* _The problem_
Establish how many lines in the records below include the word "释放了锁"; respond with that number only.

─── Exercise input

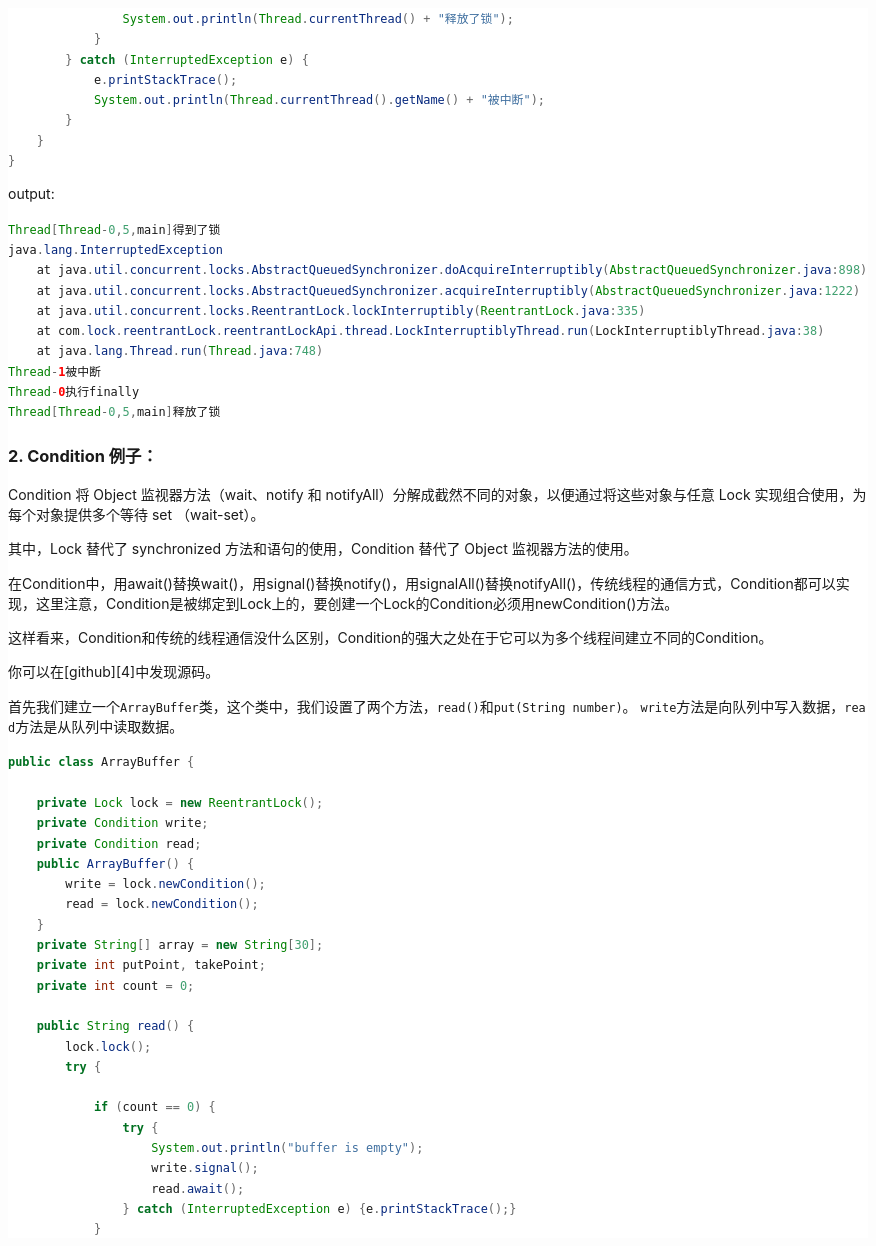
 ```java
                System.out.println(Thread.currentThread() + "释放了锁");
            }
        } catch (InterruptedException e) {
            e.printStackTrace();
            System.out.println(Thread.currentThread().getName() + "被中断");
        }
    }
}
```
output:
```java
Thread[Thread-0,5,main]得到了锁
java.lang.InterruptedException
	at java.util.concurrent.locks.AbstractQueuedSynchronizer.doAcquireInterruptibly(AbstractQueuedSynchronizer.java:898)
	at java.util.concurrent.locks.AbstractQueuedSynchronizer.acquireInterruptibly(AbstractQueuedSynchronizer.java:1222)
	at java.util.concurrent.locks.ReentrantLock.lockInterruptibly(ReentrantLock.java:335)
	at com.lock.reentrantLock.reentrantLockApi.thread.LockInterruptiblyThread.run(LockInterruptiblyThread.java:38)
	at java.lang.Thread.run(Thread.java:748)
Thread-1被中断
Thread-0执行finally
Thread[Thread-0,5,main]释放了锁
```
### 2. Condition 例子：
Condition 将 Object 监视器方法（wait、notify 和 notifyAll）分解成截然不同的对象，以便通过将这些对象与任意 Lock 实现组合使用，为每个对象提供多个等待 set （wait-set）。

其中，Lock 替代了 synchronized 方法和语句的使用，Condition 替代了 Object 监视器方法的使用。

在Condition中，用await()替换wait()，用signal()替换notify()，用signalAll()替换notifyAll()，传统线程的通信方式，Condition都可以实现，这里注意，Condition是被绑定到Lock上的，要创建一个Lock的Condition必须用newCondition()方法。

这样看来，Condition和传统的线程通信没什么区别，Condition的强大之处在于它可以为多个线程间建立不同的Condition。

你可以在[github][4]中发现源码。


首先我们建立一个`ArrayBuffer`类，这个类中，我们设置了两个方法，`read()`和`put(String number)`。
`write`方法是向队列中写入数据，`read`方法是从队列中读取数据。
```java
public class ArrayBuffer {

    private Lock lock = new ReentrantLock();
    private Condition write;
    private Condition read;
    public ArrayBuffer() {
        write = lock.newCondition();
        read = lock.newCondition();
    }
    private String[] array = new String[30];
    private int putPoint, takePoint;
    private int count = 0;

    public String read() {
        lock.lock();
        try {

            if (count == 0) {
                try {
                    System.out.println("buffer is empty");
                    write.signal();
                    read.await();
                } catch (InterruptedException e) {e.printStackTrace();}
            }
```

──────

* _Written answer_
2